Die Pythia weissagt ihm folgendes:

ἀλλʼ ὅταν ἡμίονος βασιλεὺς Μήδοισι γένηται,
Ja, wenn ein Maulesel den Medern König wird,

καὶ τότε, Λυδὲ ποδαβρέ, πολυψήφιδα παρʼ Ἕρμον
dann auch, zartfüßiger Lyder, <musst du> zum steinreichen Hermos

φεύγειν μηδὲ μένειν μηδʼ αἰδεῖσθαι κακός εἶναι.
fliehen und nicht bleiben und nicht scheuen, feige zu sein.
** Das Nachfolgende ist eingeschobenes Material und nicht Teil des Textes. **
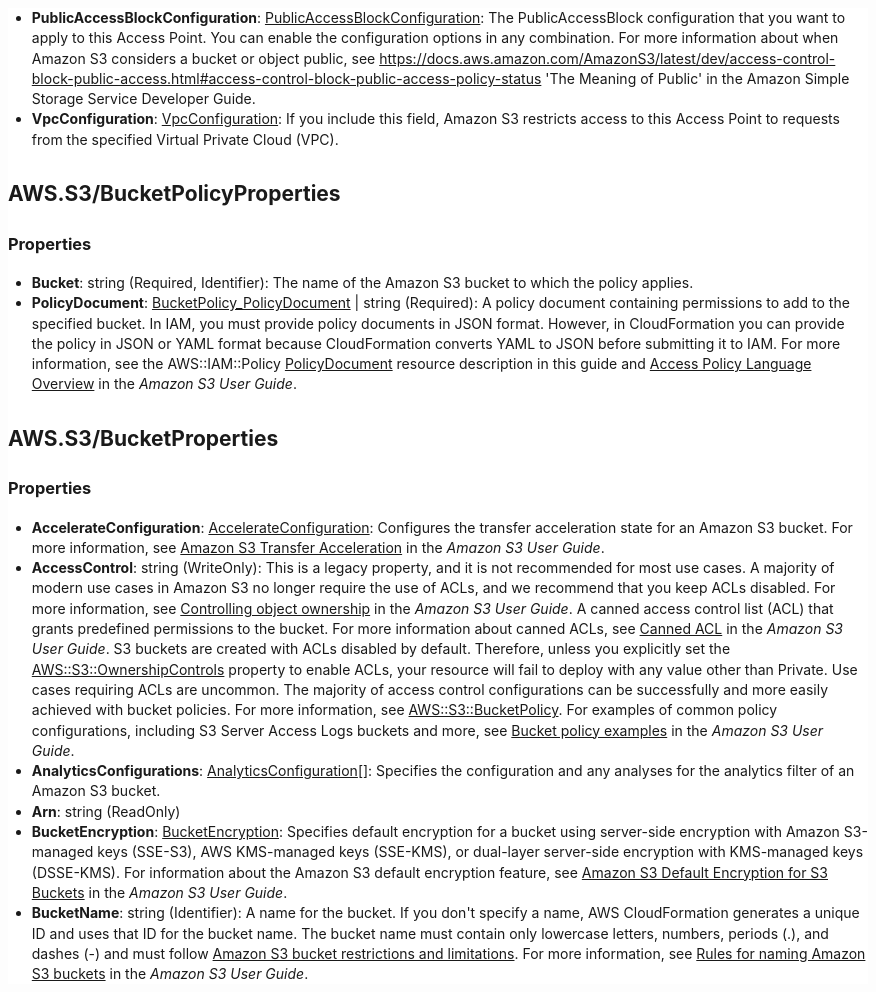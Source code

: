 * **PublicAccessBlockConfiguration**: [PublicAccessBlockConfiguration](#publicaccessblockconfiguration): The PublicAccessBlock configuration that you want to apply to this Access Point. You can enable the configuration options in any combination. For more information about when Amazon S3 considers a bucket or object public, see https://docs.aws.amazon.com/AmazonS3/latest/dev/access-control-block-public-access.html#access-control-block-public-access-policy-status 'The Meaning of Public' in the Amazon Simple Storage Service Developer Guide.
* **VpcConfiguration**: [VpcConfiguration](#vpcconfiguration): If you include this field, Amazon S3 restricts access to this Access Point to requests from the specified Virtual Private Cloud (VPC).

## AWS.S3/BucketPolicyProperties
### Properties
* **Bucket**: string (Required, Identifier): The name of the Amazon S3 bucket to which the policy applies.
* **PolicyDocument**: [BucketPolicy_PolicyDocument](#bucketpolicypolicydocument) | string (Required): A policy document containing permissions to add to the specified bucket. In IAM, you must provide policy documents in JSON format. However, in CloudFormation you can provide the policy in JSON or YAML format because CloudFormation converts YAML to JSON before submitting it to IAM. For more information, see the AWS::IAM::Policy [PolicyDocument](https://docs.aws.amazon.com/AWSCloudFormation/latest/UserGuide/aws-resource-iam-policy.html#cfn-iam-policy-policydocument) resource description in this guide and [Access Policy Language Overview](https://docs.aws.amazon.com/AmazonS3/latest/dev/access-policy-language-overview.html) in the *Amazon S3 User Guide*.

## AWS.S3/BucketProperties
### Properties
* **AccelerateConfiguration**: [AccelerateConfiguration](#accelerateconfiguration): Configures the transfer acceleration state for an Amazon S3 bucket. For more information, see [Amazon S3 Transfer Acceleration](https://docs.aws.amazon.com/AmazonS3/latest/dev/transfer-acceleration.html) in the *Amazon S3 User Guide*.
* **AccessControl**: string (WriteOnly): This is a legacy property, and it is not recommended for most use cases. A majority of modern use cases in Amazon S3 no longer require the use of ACLs, and we recommend that you keep ACLs disabled. For more information, see [Controlling object ownership](https://docs.aws.amazon.com//AmazonS3/latest/userguide/about-object-ownership.html) in the *Amazon S3 User Guide*.
  A canned access control list (ACL) that grants predefined permissions to the bucket. For more information about canned ACLs, see [Canned ACL](https://docs.aws.amazon.com/AmazonS3/latest/dev/acl-overview.html#canned-acl) in the *Amazon S3 User Guide*.
  S3 buckets are created with ACLs disabled by default. Therefore, unless you explicitly set the [AWS::S3::OwnershipControls](https://docs.aws.amazon.com//AWSCloudFormation/latest/UserGuide/aws-properties-s3-bucket-ownershipcontrols.html) property to enable ACLs, your resource will fail to deploy with any value other than Private. Use cases requiring ACLs are uncommon.
  The majority of access control configurations can be successfully and more easily achieved with bucket policies. For more information, see [AWS::S3::BucketPolicy](https://docs.aws.amazon.com//AWSCloudFormation/latest/UserGuide/aws-properties-s3-policy.html). For examples of common policy configurations, including S3 Server Access Logs buckets and more, see [Bucket policy examples](https://docs.aws.amazon.com/AmazonS3/latest/userguide/example-bucket-policies.html) in the *Amazon S3 User Guide*.
* **AnalyticsConfigurations**: [AnalyticsConfiguration](#analyticsconfiguration)[]: Specifies the configuration and any analyses for the analytics filter of an Amazon S3 bucket.
* **Arn**: string (ReadOnly)
* **BucketEncryption**: [BucketEncryption](#bucketencryption): Specifies default encryption for a bucket using server-side encryption with Amazon S3-managed keys (SSE-S3), AWS KMS-managed keys (SSE-KMS), or dual-layer server-side encryption with KMS-managed keys (DSSE-KMS). For information about the Amazon S3 default encryption feature, see [Amazon S3 Default Encryption for S3 Buckets](https://docs.aws.amazon.com/AmazonS3/latest/dev/bucket-encryption.html) in the *Amazon S3 User Guide*.
* **BucketName**: string (Identifier): A name for the bucket. If you don't specify a name, AWS CloudFormation generates a unique ID and uses that ID for the bucket name. The bucket name must contain only lowercase letters, numbers, periods (.), and dashes (-) and must follow [Amazon S3 bucket restrictions and limitations](https://docs.aws.amazon.com/AmazonS3/latest/dev/BucketRestrictions.html). For more information, see [Rules for naming Amazon S3 buckets](https://docs.aws.amazon.com/AmazonS3/latest/dev/BucketRestrictions.html#bucketnamingrules) in the *Amazon S3 User Guide*.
τούτοισι ἐλθοῦσι τοῖσι ἔπεσι
über diese <zu ihm> kommenden Worte

ὁ Κροῖσος πολλόν τι μάλιστα πάντων ἥσθη,
freute sich Kroisos sehr <und> am meisten von allen

ἐλπίζων ἡμίονον οὐδαμὰ ἀντʼ ἀνδρὸς βασιλεύσειν Μήδων,
in der Hoffnung, ein Maulesel werde niemals anstelle eines Mannes König der Meder sein,

οὐδʼ ὦν αὐτὸς οὐδὲ οἱ ἐξ αὐτοῦ παύσεσθαι κοτὲ τῆς ἀρχῆς.
und weder er selbst noch seine Nachfahren würden jemals aufhören zu herrschen.

Herodot.1.91.5 (Pythia anwortet auf Kroisos‘ Beschwerde über die falschen Orakel)
„ ... τῷ καὶ τὸ τελευταῖον χρηστηριαζομένῳ εἶπε Λοξίης περὶ ἡμιόνου,
auch zu dem am Ende Nachfragenden sprach Loxias über den Maulesel,

οὐδὲ τοῦτο συνέλαβε. ἦν γὰρ δὴ ὁ Κῦρος οὗτος ἡμίονος·
und er begriff das nicht. Es war nämlich nun Kyros dieser Esel;

ἐκ γὰρ δυῶν οὐκ ὁμοεθνέων ἐγεγόνεε,
denn er kam von zweien nicht desselben Volkes zur Welt,

ἣ μὲν γὰρ ἦν Μηδὶς καὶ Ἀστυάγεος θυγάτηρ τοῦ Μήδων βασιλέος,
die (eine) Mutter nämlich war Mederin und Astyages‘ Tochter, des Königs der Meder,

ὁ δὲ Πέρσης τε ἦν καὶ ἀρχόμενος ὑπʼ ἐκείνοισι
der (andere) Perser und beherrscht von jenen

καὶ ἔνερθε ἐὼν τοῖσι ἅπασι δεσποίνῃ τῇ ἑωυτοῦ συνοίκεε.”
und als ihnen allen Untertan heiratete er seine Herrin.

 

Dann der Platon-Text:
Ich habe einiges noch überarbeitet und mit Mehrfachübersetzungen versehen.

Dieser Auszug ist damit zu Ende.